Exercise aim:
Please copy each line of the listing below in which the word "array" appears.

Entries shown:
>>>>
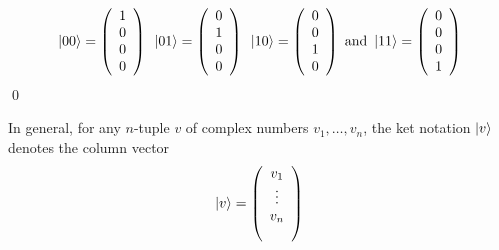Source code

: \documentclass [12pt]{article}
\theoremstyle{definition}
\begin{document}
\[
\ket{00}=\left(\begin{array}{c}
1\\
0 \\
0 \\
0 \\
\end{array}\right)\mbox{  }
\ket{01} =\left(\begin{array}{c}
0\\
1 \\
0 \\
0 \\
\end{array}\right)\mbox{  }
\ket{10}=\left(\begin{array}{c}
0\\
0 \\
1 \\
0 \\
\end{array}\right)\mbox{ and }
\ket{11}=\left(\begin{array}{c}
0\\
0 \\
0 \\
1 \\
\end{array}\right)
\]
\qed

In general, for any $n$-tuple $v$ of complex numbers $v_1,\ldots,v_n$, the ket notation $\ket{v}$ denotes the column vector
\[
\ket{v}=\left(\begin{array}{c}
v_1\\
\vdots \\
v_n \\\\
\end{array}\right)
\]
\end{document}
<<<<
Solution for this exercise:
\ket{00}=\left(\begin{array}{c}
\end{array}\right)\mbox{  }
\ket{01} =\left(\begin{array}{c}
\end{array}\right)\mbox{  }
\ket{10}=\left(\begin{array}{c}
\end{array}\right)\mbox{ and }
\ket{11}=\left(\begin{array}{c}
\end{array}\right)
\ket{v}=\left(\begin{array}{c}
\end{array}\right)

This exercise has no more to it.